The electronic media broadcast the Premier’s statement in their breaking news segments while the print media carried it as their page-1 lead story. But sadly though what many thought was the long-awaited solution to a burning question was more or less cremated with State Minister Fernandopulle in a contradictory statement saying the decision whether to permit the burial of bodies of COVID victims would depend on the recommendations made by the technical committee set up to study and report on this contentious issue.
It was not too long ago that Health Minister Pavithra Wanniarachchi -- who herself had tested positive for COVID-19 and discharged from the Infectious Diseases Hospital (IDH) in Angoda on Tuesday -- told Parliament that Sri Lanka would continue to cremate the bodies of its citizens who die of the viral infection no matter what their religious persuasion might be. She said the decision was based on the recommendations made by the main technical committee headed by Pathologist Dr Channa Perera.
“When faced with such a serious pandemic situation we cannot take action based on social or political considerations of some groups, but have to be guided by science,” she said despite another technical committee, consisting of Virologists and Microbiologists headed by Colombo University’s Medical Faculty Dean Professor Jennifer Perera, recommending either burial or cremation. Furthermore, the Community Physicians of Sri Lanka (CCPSL) in a public statement said burials could be permitted because some 85,000 research papers published on COVID-19 provided no evidence to prove that the burial of those who died of the viral infection contaminated groundwater resources.
Be that as it may, Sri Lanka and China are the only two countries in the world that disallow burial of COVID victims even though the World Health Organisation (WHO) also permits either of the two options.
Meanwhile, according to media reports scientists at the Department of Immunology and Molecular Medicine of the University of Sri Jayewardenepura have detected the fast spreading B.1.1.7 (UK lineage) variant of the novel coronavirus in 92 samples obtained from different parts of the country from January to the second week of February in Colombo, Awissawella, Ingiriya, Biyagama, Wattala, Matugama, Mannar, Vavuniya and Mirigama including several quarantine centres as well.
“The B.1.1.7 is a rapidly transmissible variant currently circulating in the UK and many other countries. It is associated with a 50% higher transmissibility than the other SARS-CoV2 variants,” said Professor Neelika Malavige, of the Department of Microbiology, Faculty of Medicine University of Sri Jayewardenepura.

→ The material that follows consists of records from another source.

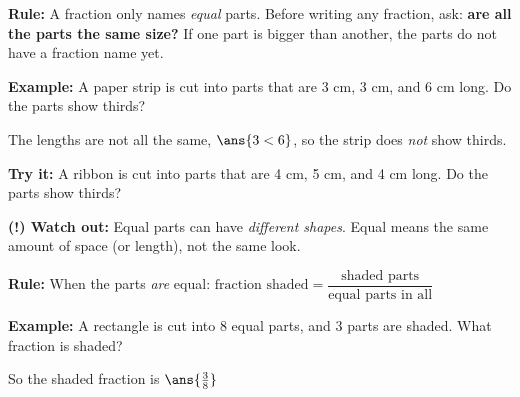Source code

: \documentclass[12pt]{article}
\begin{document}


\begin{formulabox}
\textbf{Rule:} A fraction only names \emph{equal} parts. Before writing any
fraction, ask: \textbf{are all the parts the same size?} If one part is bigger
than another, the parts do not have a fraction name yet.
\end{formulabox}

\begin{examplebox}
\textbf{Example:} A paper strip is cut into parts that are 3 cm, 3 cm, and
6 cm long. Do the parts show thirds?

The lengths are not all the same, $\ans{3 < 6}$, so the strip does
\emph{not} show thirds.
\end{examplebox}

\begin{tryitbox}
\textbf{Try it:} A ribbon is cut into parts that are 4 cm, 5 cm, and 4 cm
long. Do the parts show thirds?\\[2pt]
\end{tryitbox}

\begin{watchoutbox}
\textbf{(!) Watch out:} Equal parts can have \emph{different shapes}. Equal
means the same amount of space (or length), not the same look.
\end{watchoutbox}


\begin{formulabox}
\textbf{Rule:} When the parts \emph{are} equal:
$\text{fraction shaded} = \dfrac{\text{shaded parts}}{\text{equal parts in all}}$
\end{formulabox}

\begin{examplebox}
\textbf{Example:} A rectangle is cut into 8 equal parts, and 3 parts are
shaded. What fraction is shaded?

So the shaded fraction is $\ans{\tfrac{3}{8}}$
\end{examplebox}
\end{document}
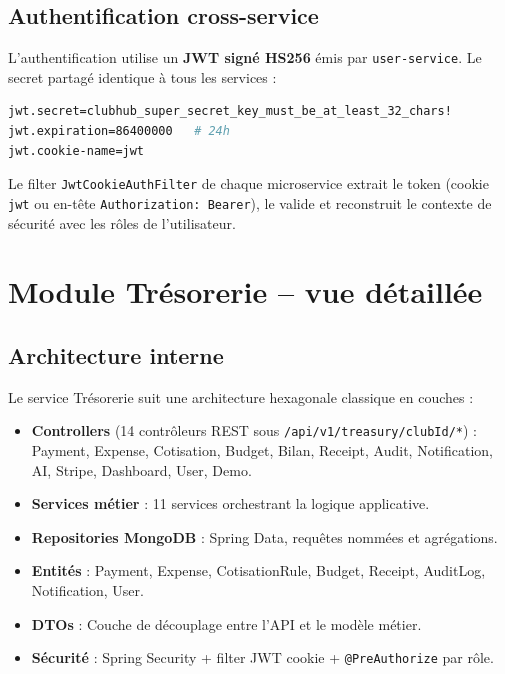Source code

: \documentclass[11pt,a4paper]{article}
\begin{document}
\subsection{Authentification cross-service}

L'authentification utilise un \textbf{JWT signé HS256} émis par \texttt{user-service}. Le secret partagé identique à tous les services :

\begin{lstlisting}[language=bash, caption={Secret JWT partagé entre tous les microservices}]
jwt.secret=clubhub_super_secret_key_must_be_at_least_32_chars!
jwt.expiration=86400000   # 24h
jwt.cookie-name=jwt
\end{lstlisting}

Le filter \texttt{JwtCookieAuthFilter} de chaque microservice extrait le token (cookie \texttt{jwt} ou en-tête \texttt{Authorization: Bearer}), le valide et reconstruit le contexte de sécurité avec les rôles de l'utilisateur.

\section{Module Trésorerie -- vue détaillée}

\subsection{Architecture interne}

Le service Trésorerie suit une architecture hexagonale classique en couches :

\begin{itemize}[leftmargin=*]
  \item \textbf{Controllers} (14 contrôleurs REST sous \texttt{/api/v1/treasury/{clubId}/*}) : Payment, Expense, Cotisation, Budget, Bilan, Receipt, Audit, Notification, AI, Stripe, Dashboard, User, Demo.
  \item \textbf{Services métier} : 11 services orchestrant la logique applicative.
  \item \textbf{Repositories MongoDB} : Spring Data, requêtes nommées et agrégations.
  \item \textbf{Entités} : Payment, Expense, CotisationRule, Budget, Receipt, AuditLog, Notification, User.
  \item \textbf{DTOs} : Couche de découplage entre l'API et le modèle métier.
  \item \textbf{Sécurité} : Spring Security + filter JWT cookie + \texttt{@PreAuthorize} par rôle.
\end{itemize}
\end{document}
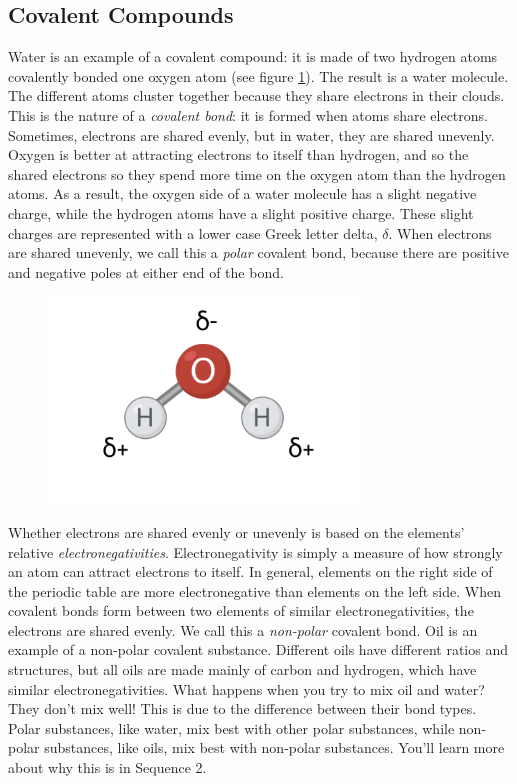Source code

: \subsection{Covalent Compounds}
Water is an example of a covalent compound: it is made of two hydrogen atoms 
covalently bonded one oxygen atom (see figure \ref{fig:water_polar}). The result 
is a water molecule. The different atoms cluster together 
because they share electrons in their clouds. This is the nature of a 
\textit{covalent bond}: it is formed when atoms share electrons.
Sometimes, electrons are shared evenly, but in water, they are shared unevenly. 
Oxygen is better at attracting electrons to itself than hydrogen, and so the 
shared electrons  so they spend more time on the oxygen atom than the hydrogen 
atoms. As a result, the oxygen side of a water molecule has a slight negative 
charge, while the hydrogen atoms have a slight positive charge. These slight 
charges are represented with a lower case Greek letter delta, $\delta$. When 
electrons are shared unevenly, we call this a \textit{polar} covalent bond, 
because there are positive and negative poles at either end of the bond. 
 

\begin{figure}
\noindent\includegraphics[width=3.25in]{water_polar.png}
\caption{}
\label{fig:water_polar}
\end{figure}

Whether electrons are shared evenly or unevenly is based on the elements' relative 
\textit{electronegativities}. Electronegativity is simply
a measure of how strongly an atom can attract electrons to itself. In general, 
elements on the right side of the periodic table are more electronegative than 
elements on the left side. When covalent bonds form between two elements of similar electronegativities, the electrons are shared evenly. We call this a \textit{non-polar}
covalent bond. Oil is an example of a non-polar covalent substance. Different 
oils have different ratios and structures, but all oils are made mainly of carbon 
and hydrogen, which have similar electronegativities. What happens when you try to 
mix oil and water? They don't mix well! This is due to the difference between 
their bond types. Polar substances, like water, mix best with other polar 
substances, while non-polar substances, like oils, mix best with non-polar 
substances. You'll learn more about why this is in Sequence 2.


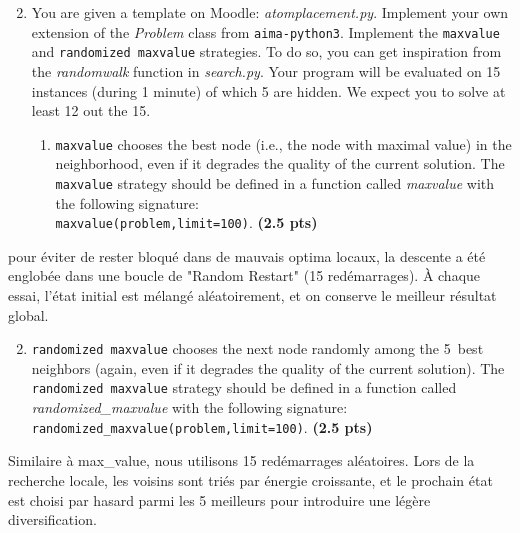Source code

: \documentclass[11pt,a4paper]{report}
\begin{document}
\begin{enumerate}
\setcounter{enumi}{1}
    \item You are given a template on Moodle: \textit{atomplacement.py}. Implement your own extension of the \textit{Problem} class from \texttt{aima-python3}. Implement the \texttt{maxvalue} and \texttt{randomized maxvalue} strategies. To do so,
	you can get inspiration from the \textit{randomwalk} function in \textit{search.py}. Your program will be evaluated on 15 instances (during 1 minute) of which 5 are hidden. We expect you to solve at least 12 out the 15.
    \begin{enumerate}
        \item \texttt{maxvalue} chooses the best node (i.e., the node with maximal
        value) in the neighborhood, even if it degrades the quality of the current solution. 
        The \texttt{maxvalue} strategy should be defined in a function called
        \textit{maxvalue} with the following signature: \\
        \texttt{maxvalue(problem,limit=100)}. \textbf{(2.5 pts)}
    \end{enumerate}
\end{enumerate}

\begin{answers}[2.5 cm]
pour éviter de rester bloqué dans de mauvais optima locaux, la descente a été englobée dans une boucle de "Random Restart" (15 redémarrages). À chaque essai, l'état initial est mélangé aléatoirement, et on conserve le meilleur résultat global.
\end{answers}



\begin{enumerate}
\setcounter{enumi}{1}
\begin{enumerate}
\setcounter{enumii}{1}
    \item \texttt{randomized maxvalue} chooses the next node randomly among
        the 5~best neighbors (again, even if it degrades the quality of the current solution).
        The \texttt{randomized maxvalue} strategy should be defined in a function called
        \textit{randomized\_maxvalue} with the following signature: \\
        \texttt{randomized\_maxvalue(problem,limit=100)}. \textbf{(2.5 pts)}
\end{enumerate}
\end{enumerate}

\begin{answers}[2.5 cm]
Similaire à max\_value, nous utilisons 15 redémarrages aléatoires. Lors de la recherche locale, les voisins sont triés par énergie croissante, et le prochain état est choisi par hasard parmi les 5 meilleurs pour introduire une légère diversification.
\end{answers}
\end{document}
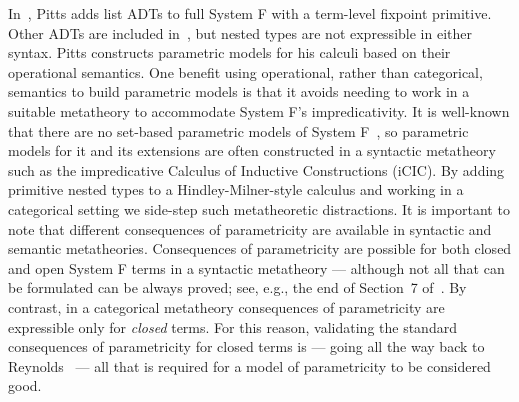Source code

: \documentclass[runningheads]{llncs}
\begin{document}
In~\cite{pit00}, Pitts adds list ADTs to full System F with a
term-level fixpoint primitive. Other ADTs are included
in~\cite{pit98}, but nested types are not expressible in either
syntax.
%
%
Pitts constructs parametric models for his calculi based on their
operational semantics.  One benefit using operational, rather than
categorical, semantics to build parametric models is that it avoids
needing to work in a suitable metatheory to accommodate System F's
impredicativity. It is well-known that there are no set-based
parametric models of System F~\cite{rey84}, so parametric models for
it and its extensions are often constructed in a syntactic metatheory
such as the impredicative Calculus of Inductive Constructions (iCIC).
By adding primitive nested types to a Hindley-Milner-style calculus
and working in a categorical setting we side-step such metatheoretic
distractions. It is important to note that different consequences of
parametricity are available in syntactic and semantic
metatheories. Consequences of parametricity are possible for both
closed and open System F terms in a syntactic metatheory --- although
not all that can be formulated can be always proved; see, e.g., the
end of Section~7 of~\cite{bm98}. By contrast, in a categorical
metatheory consequences of parametricity are expressible only for {\em
  closed} terms. For this reason, validating the standard consequences
of parametricity for closed terms is --- going all the way back to
Reynolds~\cite{rey83} --- all that is required for a model of
parametricity to be considered good.
\end{document}
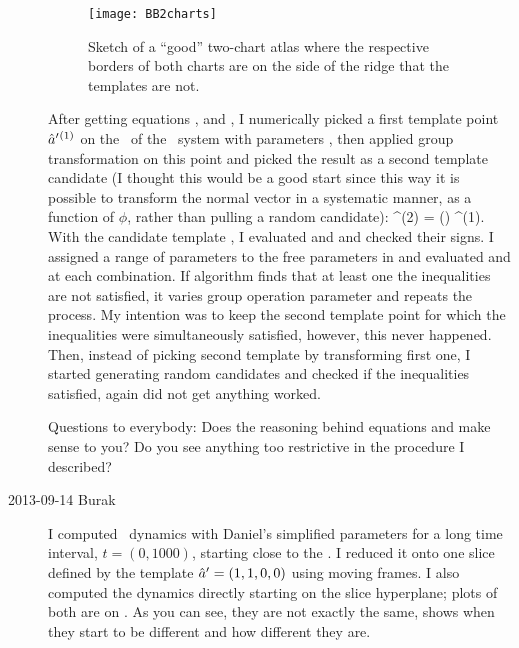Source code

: \begin{description}
\begin{figure}
\begin{center}
  \texttt{[image: BB2charts]}
\end{center}
  \caption{Sketch of a ``good'' two-chart atlas where the respective borders of both charts are on the side of the ridge that the templates are not.}
\label{fig:BB2charts}
\end{figure}
After getting equations ,  and , I numerically picked a first template point ${\hat{a}'}{}^{(1)}$ on the \reqv\ of the \twomode\ system with parameters , then applied group transformation on this point and picked the result as a second template candidate (I thought this would be a good start since this way it is possible to transform the normal vector in a systematic manner, as a function of $\phi$, rather than pulling a random candidate):
\beq
	\slicep{}^{(2)} = \LieEl (\phi) \slicep{}^{(1)}.
	\label{eq:slicepcandidate}
\eeq
With the candidate template , I evaluated  and  and checked their signs. I assigned a range of parameters to the free parameters in  and evaluated  and  at each combination. If algorithm finds that at least one the inequalities are not satisfied, it varies group operation parameter and repeats the process. My intention was to keep the second template point for which the inequalities were simultaneously satisfied, however, this never happened. Then, instead of picking second template by transforming first one, I started generating random candidates and checked if the inequalities satisfied, again did not get anything worked.

Questions to everybody: Does the reasoning behind equations  and  make sense to you? Do you see anything too restrictive in the procedure I described?

\item[2013-09-14 Burak] I computed \twomode\ dynamics with Daniel's simplified parameters  for a long time interval,
$t = (0,1000)$, starting close to the \reqv.
 I reduced it onto one slice defined by the template ${\hat{a}'} = (1,1,0,0)$ using moving frames. I also computed the dynamics directly starting on the slice hyperplane; plots of both are on . As you can see, they are not exactly the same,  shows when they start to be different and how different they are.


\end{description}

She said this variant does not have any mutations that affect the efficacy of the vaccine though however, further analysis was underway.
“While it is possible that the B.1.1.7 was introduced from overseas; given the widespread detection of the virus in Sri Lanka, it is possible that our circulating virus strain acquired these mutations de novo meaning a genetic alteration present for the first time in one family member as a result of a variant or mutation, as seen in many other countries, where there is intense transmission of the virus,” Prof. Malavige said.
Amid the confusion and contradictions inside and outside Parliament, with even an important statement made by the Premier being negated or contradicted and COVID with its latest variants posing new challenges, Sri Lanka’s future seems rather dismal and bleak in the absence of proper remedial measures.